■ Your task ■
Filter these entries down to lines holding "best".
*** Data shown
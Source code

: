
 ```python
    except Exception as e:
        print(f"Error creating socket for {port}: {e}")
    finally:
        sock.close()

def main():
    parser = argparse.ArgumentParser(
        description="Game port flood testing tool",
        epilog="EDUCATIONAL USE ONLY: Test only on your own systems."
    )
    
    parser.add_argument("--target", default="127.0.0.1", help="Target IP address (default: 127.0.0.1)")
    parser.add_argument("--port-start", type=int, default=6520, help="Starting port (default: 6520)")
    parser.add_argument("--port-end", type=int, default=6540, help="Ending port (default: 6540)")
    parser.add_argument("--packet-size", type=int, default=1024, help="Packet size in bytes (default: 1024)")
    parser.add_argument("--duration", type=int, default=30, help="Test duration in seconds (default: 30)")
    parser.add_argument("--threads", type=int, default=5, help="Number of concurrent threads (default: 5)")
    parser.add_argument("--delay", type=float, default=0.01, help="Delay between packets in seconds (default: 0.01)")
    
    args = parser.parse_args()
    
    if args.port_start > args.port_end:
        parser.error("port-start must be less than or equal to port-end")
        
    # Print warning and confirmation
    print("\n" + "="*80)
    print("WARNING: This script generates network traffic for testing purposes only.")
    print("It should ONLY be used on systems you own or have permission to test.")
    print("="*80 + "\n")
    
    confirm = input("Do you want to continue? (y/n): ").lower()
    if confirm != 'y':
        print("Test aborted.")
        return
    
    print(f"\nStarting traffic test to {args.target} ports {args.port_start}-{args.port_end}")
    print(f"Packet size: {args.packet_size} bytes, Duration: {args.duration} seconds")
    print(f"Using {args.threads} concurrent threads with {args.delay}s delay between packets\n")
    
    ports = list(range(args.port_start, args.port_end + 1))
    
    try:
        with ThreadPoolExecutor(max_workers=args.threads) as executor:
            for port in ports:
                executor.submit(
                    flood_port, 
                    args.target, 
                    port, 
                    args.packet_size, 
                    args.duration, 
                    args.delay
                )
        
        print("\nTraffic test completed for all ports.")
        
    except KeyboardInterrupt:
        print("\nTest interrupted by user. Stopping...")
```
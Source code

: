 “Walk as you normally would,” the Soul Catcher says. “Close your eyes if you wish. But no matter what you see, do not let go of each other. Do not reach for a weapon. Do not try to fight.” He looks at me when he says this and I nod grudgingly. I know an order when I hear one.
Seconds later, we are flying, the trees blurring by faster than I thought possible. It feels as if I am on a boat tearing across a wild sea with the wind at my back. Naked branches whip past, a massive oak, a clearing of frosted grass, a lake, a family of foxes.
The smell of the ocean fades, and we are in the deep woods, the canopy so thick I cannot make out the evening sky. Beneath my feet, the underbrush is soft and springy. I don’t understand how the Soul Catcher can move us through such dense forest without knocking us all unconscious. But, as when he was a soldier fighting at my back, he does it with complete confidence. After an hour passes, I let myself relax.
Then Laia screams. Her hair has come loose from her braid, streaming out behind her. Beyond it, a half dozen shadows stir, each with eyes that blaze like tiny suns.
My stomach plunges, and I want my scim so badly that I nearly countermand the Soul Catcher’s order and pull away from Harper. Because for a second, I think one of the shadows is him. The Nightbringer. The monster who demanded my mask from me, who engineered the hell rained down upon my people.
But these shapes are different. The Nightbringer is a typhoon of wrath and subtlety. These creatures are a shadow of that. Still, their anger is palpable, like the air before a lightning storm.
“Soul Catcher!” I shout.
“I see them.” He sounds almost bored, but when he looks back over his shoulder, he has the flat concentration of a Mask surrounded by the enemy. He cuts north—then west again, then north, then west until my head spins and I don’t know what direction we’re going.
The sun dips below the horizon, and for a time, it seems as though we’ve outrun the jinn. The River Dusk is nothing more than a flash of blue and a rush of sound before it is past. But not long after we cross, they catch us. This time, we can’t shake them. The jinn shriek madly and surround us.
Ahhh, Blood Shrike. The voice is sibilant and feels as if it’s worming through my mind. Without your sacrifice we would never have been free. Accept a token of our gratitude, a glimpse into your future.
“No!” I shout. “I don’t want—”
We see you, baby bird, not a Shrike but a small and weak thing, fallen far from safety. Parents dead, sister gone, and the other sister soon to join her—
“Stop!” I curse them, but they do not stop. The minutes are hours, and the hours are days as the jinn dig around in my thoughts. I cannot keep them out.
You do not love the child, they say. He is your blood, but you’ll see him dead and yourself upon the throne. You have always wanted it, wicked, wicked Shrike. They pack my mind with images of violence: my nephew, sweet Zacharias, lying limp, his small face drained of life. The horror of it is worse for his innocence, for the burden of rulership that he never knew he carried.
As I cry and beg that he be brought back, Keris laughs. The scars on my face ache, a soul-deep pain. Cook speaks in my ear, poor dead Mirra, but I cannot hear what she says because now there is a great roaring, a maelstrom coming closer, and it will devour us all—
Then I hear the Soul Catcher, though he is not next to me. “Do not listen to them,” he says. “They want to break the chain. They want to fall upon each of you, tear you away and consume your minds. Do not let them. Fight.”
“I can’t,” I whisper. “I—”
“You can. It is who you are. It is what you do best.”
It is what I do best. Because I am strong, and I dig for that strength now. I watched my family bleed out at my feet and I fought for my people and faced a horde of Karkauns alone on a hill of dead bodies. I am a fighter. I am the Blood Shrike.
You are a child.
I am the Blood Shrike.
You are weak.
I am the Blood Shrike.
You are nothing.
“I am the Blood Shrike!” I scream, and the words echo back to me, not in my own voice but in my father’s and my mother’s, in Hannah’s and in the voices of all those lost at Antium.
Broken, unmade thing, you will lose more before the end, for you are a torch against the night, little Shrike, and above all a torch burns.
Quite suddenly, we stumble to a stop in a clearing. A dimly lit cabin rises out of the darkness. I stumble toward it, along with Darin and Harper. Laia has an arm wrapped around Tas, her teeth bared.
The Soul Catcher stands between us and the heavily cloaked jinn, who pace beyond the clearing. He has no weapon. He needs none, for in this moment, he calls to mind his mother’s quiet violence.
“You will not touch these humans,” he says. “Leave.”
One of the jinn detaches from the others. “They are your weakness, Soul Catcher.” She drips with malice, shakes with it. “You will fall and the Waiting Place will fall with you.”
******
■ Solution to the exercise ■
“You can. It is who you are. It is what you do best.”
It is what I do best. Because I am strong, and I dig for that strength now. I watched my family bleed out at my feet and I fought for my people and faced a horde of Karkauns alone on a hill of dead bodies. I am a fighter. I am the Blood Shrike.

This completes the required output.